'''

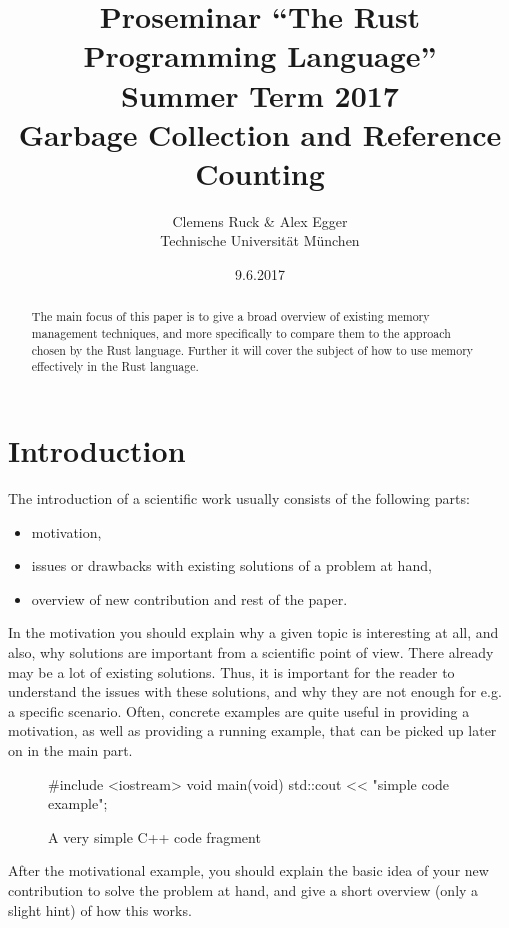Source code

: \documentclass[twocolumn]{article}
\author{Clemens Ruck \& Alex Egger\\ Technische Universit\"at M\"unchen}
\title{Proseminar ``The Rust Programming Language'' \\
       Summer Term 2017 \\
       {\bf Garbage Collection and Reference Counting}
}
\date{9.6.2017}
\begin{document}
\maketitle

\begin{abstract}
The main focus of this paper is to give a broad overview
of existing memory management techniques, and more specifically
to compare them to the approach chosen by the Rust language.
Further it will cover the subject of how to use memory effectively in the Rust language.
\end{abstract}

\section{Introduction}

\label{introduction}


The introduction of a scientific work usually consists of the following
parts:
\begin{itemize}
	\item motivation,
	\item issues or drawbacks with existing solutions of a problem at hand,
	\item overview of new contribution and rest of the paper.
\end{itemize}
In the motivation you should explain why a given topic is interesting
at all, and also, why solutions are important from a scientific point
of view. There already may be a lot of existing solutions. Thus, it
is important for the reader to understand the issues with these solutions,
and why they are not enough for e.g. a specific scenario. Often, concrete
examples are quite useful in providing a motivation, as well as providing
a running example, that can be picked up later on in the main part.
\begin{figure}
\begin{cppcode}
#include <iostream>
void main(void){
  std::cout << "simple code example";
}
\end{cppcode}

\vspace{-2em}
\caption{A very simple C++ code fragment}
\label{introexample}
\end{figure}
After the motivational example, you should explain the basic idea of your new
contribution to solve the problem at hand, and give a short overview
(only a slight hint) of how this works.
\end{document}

'''
'''

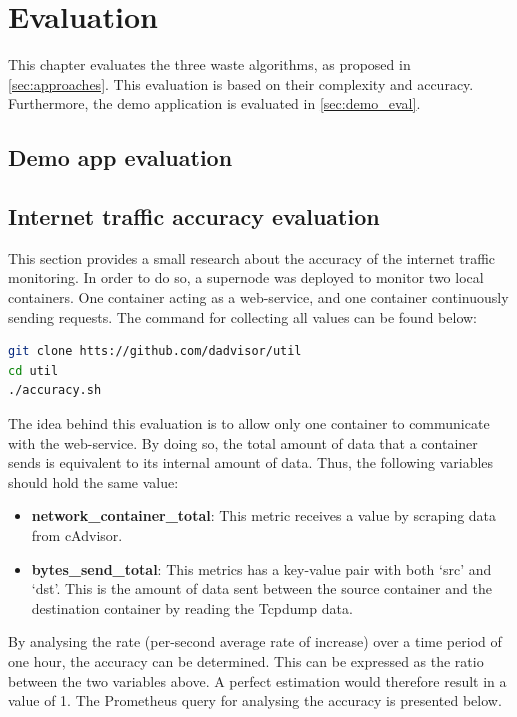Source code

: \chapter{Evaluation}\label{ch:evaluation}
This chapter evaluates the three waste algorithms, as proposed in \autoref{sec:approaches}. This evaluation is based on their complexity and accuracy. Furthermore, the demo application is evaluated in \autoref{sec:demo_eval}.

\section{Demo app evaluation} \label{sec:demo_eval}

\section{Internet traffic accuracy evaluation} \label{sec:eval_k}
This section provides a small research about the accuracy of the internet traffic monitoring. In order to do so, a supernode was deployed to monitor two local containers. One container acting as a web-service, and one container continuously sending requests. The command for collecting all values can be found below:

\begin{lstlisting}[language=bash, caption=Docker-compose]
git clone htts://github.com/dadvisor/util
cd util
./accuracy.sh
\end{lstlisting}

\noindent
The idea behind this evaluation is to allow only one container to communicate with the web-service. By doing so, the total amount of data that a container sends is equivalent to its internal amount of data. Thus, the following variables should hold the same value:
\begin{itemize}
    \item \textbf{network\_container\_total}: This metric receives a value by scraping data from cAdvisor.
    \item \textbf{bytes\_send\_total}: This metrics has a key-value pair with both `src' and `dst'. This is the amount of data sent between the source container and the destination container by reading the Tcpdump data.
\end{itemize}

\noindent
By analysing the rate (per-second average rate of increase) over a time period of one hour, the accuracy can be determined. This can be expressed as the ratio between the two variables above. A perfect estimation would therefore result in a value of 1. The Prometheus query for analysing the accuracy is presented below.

'''

Required work:
Looking through the data above, copy out each line in which the string "amount" occurs.

Answer section:
The idea behind this evaluation is to allow only one container to communicate with the web-service. By doing so, the total amount of data that a container sends is equivalent to its internal amount of data. Thus, the following variables should hold the same value:
    \item \textbf{bytes\_send\_total}: This metrics has a key-value pair with both `src' and `dst'. This is the amount of data sent between the source container and the destination container by reading the Tcpdump data.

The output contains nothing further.